Pohon-pohon tinggi menjulang, daun-daunnya sesekali menari dibelai oleh hembusan angin. Terlihat buah berwarna merah dan hijau bergelantungan di atas sana, nampaknya itu buah apel, mendadak perut Feri keroncongan dibuatnya, dengan kekuatan tanahnya ia menjulangkan lokasi yang diinjaknya mencapai setinggi pohon, dengan begitu Feri dapat menjangkau buah sekehendak hatinya.

“Kalau tidak ada buah-buahan ini, hutan ini persis seperti kuburan.” Feri berkata lagi sembari mengunyah lembut buah. Ketika itulah, ketika Feri hendak mengunyah kali kedua dari manis dan lembutnya buah apel, dengan secepat kilat tiba-tiba satu monyet bergelantungan dan merampas buah dari tangannya.

“Sialan.” Feri mendesis. Bumi yang diinjaknya kembali diturunkan, di bawah sana segerombolan monyet-monyet kecil bersiap untuk menyerang.

“Mereka tidak memberikan aku kesempatan untuk istirahat... Terrakinesis element!” Feri langsung mengudarakan bola-bola tanah, memberi tembakan ke arah monyet-monyet. Beberapa terpelanting, sisanya maju ke depan. Gerakan mereka sungguh cepat, satu cakaran mendarat di lengan kanan Feri.

“Siall..” Feri merasa sedikit kesakitan, setetes dua tetes darahnya keluar. Zoodam dari Feri turun ke tanah, cakar panjang dari kedua tangan di depannya menggali tanah. Feri masih memperhatikan, tiba-tiba di arah segerombolan monyet muncul lubang besar, monyet-monyet itupun semuanya ditelan tanah. Lion muncul dari tanah, dan kembali terbang ke samping Feri.

“Hebat Lion..” Feri terpukau, tidak menyangka kalau Zoodamnya mempunyai kekuatan sehebat itu, sedikit kesakitan karena cakaran dari kuku monyet tadi.

“Kau rupanya mempunyai kekuatan sehebat itu Lion.” Feri berkata, pandangannya beredar ke seluruh tumbuhan.

“Itu belum seberapa Feri.” Lion menjawab.

Feri berdiri, menghampiri rumput kecil, mengambil daun-daunnya, menggiling menggunakan tangan dan meletakkan ke luka barusan. Feri sedikit tahu obat alami dari tanaman, hal itu ia pelajari dari Vera.

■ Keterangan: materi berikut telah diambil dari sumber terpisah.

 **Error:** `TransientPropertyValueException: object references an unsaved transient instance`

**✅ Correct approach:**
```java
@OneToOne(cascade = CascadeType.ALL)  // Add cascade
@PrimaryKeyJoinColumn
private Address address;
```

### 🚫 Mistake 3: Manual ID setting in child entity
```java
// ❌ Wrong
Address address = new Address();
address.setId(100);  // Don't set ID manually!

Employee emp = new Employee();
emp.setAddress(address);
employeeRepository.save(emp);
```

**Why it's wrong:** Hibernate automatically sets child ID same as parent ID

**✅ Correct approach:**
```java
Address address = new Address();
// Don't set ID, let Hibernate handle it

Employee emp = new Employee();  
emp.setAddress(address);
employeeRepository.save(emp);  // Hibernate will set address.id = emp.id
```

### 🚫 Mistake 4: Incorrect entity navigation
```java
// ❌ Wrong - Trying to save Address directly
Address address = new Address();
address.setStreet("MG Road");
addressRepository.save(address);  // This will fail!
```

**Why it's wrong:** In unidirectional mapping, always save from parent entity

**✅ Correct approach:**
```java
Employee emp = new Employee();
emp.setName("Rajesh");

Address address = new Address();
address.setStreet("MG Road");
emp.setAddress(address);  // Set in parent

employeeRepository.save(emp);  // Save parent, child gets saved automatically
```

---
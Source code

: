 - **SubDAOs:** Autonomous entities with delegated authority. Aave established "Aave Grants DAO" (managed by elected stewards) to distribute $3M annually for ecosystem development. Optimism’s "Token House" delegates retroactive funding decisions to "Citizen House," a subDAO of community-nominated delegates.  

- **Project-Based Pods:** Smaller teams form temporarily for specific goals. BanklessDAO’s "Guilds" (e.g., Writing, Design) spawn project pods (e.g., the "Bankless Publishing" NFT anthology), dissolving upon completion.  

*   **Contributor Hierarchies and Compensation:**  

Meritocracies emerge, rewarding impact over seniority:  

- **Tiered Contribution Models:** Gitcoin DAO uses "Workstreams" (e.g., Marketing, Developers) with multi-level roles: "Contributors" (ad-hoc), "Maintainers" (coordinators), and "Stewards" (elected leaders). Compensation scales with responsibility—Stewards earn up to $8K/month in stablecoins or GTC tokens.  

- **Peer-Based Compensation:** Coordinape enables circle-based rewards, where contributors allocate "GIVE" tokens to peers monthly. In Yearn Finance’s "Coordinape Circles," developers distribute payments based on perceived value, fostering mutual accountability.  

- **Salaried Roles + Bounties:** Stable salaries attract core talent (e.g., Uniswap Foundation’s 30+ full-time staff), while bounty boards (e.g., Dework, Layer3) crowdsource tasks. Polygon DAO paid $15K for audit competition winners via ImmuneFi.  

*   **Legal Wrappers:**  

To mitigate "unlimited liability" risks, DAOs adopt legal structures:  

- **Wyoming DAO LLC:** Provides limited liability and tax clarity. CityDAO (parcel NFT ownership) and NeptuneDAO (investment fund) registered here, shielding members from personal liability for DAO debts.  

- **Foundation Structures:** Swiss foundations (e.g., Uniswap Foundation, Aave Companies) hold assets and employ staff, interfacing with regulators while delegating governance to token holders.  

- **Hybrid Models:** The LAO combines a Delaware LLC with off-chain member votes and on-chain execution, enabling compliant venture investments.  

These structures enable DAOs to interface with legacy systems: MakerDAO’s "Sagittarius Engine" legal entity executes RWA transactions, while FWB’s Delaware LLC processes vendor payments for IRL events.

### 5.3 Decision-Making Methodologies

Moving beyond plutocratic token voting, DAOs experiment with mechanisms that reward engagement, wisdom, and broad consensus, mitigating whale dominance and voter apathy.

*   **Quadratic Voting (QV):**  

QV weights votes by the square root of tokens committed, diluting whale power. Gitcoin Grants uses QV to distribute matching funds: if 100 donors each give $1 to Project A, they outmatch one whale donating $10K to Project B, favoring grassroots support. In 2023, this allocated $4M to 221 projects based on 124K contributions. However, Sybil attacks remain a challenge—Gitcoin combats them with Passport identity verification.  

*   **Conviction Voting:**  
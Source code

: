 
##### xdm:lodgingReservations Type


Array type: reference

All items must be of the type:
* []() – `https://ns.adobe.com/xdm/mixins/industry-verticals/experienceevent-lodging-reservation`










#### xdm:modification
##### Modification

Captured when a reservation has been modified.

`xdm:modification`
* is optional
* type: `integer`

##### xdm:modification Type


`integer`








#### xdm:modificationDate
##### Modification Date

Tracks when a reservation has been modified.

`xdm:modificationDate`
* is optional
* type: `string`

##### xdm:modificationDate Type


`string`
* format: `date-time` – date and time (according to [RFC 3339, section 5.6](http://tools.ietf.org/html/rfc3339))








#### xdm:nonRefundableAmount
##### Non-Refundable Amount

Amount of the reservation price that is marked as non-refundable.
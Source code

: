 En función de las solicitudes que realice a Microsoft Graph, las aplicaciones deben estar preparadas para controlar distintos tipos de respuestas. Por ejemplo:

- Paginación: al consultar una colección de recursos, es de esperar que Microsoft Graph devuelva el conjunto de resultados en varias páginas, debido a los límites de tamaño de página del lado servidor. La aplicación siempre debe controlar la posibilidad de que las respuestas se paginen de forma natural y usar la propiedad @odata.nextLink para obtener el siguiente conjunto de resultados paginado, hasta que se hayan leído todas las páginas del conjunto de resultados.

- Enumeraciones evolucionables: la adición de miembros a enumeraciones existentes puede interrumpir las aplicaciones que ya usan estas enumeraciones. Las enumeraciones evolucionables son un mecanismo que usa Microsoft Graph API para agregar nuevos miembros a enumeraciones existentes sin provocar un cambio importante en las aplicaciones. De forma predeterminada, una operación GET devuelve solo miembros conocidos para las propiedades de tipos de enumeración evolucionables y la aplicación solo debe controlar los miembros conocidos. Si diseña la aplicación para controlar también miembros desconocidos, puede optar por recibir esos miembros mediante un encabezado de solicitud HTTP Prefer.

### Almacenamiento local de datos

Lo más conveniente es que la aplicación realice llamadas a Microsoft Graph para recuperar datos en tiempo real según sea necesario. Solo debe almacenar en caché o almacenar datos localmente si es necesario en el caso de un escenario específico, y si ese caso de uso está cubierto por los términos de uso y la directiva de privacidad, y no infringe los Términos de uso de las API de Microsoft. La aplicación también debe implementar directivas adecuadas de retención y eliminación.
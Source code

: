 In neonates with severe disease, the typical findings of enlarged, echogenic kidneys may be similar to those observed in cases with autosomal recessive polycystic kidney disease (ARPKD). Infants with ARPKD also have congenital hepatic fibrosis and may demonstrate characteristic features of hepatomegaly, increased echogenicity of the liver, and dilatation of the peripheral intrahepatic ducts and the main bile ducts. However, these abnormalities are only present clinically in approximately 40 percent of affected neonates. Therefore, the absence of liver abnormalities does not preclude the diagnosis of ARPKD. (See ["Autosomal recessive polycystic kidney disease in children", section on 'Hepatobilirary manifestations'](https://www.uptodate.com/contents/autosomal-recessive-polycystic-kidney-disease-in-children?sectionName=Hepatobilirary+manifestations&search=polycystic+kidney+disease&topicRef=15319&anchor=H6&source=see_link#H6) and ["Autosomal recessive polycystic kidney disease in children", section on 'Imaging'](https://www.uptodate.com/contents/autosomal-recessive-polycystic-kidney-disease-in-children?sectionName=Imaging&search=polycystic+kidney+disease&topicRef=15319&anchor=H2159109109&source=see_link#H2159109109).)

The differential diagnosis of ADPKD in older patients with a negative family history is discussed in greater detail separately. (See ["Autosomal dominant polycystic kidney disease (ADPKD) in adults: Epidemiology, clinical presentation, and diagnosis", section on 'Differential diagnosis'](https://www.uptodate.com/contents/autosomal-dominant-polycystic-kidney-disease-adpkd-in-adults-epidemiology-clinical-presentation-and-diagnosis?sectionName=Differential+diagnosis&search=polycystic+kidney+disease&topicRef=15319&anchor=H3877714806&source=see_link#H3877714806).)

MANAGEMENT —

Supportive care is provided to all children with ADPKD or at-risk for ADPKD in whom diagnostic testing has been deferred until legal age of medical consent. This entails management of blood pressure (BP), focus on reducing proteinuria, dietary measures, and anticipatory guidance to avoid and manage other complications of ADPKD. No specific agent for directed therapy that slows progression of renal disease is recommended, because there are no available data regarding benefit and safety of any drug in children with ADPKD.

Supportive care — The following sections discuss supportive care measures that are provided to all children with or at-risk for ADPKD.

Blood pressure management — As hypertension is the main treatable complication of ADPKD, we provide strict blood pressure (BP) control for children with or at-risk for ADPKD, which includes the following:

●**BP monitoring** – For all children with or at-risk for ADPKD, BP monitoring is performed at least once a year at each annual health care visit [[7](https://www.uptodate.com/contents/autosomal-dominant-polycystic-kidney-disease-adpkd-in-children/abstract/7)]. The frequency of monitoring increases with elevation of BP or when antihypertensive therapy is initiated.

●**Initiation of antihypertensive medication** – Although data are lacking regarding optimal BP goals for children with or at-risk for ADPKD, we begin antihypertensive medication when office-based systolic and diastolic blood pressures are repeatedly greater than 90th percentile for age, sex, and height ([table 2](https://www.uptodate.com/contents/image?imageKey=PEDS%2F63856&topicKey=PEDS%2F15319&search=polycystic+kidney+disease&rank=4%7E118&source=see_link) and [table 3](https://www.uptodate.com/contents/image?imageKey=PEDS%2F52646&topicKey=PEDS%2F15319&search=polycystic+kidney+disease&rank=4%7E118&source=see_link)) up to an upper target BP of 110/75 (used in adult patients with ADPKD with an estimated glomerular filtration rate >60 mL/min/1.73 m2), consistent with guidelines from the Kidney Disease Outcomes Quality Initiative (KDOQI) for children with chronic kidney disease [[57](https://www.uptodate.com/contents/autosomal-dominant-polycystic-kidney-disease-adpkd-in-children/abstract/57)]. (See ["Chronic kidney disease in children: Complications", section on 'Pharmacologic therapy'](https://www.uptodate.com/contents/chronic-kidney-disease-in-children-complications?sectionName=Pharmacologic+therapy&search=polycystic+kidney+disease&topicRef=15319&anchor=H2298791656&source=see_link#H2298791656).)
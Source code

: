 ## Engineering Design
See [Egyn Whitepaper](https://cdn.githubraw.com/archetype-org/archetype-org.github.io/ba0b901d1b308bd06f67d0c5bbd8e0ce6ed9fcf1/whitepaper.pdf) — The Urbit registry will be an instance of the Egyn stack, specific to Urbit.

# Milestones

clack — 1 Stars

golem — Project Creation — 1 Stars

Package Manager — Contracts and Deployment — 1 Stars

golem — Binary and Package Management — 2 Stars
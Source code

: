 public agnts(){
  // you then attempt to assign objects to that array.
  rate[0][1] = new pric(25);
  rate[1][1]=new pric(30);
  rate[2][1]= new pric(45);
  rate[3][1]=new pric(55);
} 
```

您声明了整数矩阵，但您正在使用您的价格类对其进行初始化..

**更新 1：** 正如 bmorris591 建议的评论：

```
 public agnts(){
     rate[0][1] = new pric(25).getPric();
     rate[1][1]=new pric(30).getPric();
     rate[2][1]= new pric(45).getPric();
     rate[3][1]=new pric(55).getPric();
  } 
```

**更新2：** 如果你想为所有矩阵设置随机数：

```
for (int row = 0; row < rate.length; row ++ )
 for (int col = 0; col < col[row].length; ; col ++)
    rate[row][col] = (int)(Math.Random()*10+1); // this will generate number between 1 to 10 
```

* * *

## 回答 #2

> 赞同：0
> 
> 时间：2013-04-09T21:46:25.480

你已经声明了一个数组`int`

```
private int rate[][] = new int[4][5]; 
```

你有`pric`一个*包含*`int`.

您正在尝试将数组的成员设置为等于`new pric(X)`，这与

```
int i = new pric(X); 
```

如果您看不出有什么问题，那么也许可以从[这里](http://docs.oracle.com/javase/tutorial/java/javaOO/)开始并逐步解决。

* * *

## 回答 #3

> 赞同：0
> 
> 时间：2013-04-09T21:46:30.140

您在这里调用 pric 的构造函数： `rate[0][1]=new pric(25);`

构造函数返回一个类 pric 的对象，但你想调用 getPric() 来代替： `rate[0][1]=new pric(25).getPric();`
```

“Kau tahu bagaimana bentuk dari Makhluk yang akan kita hadapi, Lion?” Feri bertanya. Sekarang mereka sudah berjalan, menyibak rerumputan yang berdaun panjang.

“Kau akan tahu sendiri, karena kita sudah sangat dekat dengannya.” Lion menjelaskan.

Baru selesai Lion mengatakan itu, sesuatu mengagetkan Feri.

“Ulaaar !!” Feri terperanjat melihat ular putih tiba-tiba melintas di kakinya, ia begitu ketakutan dengan ular. Bulu kuduknya bergidik.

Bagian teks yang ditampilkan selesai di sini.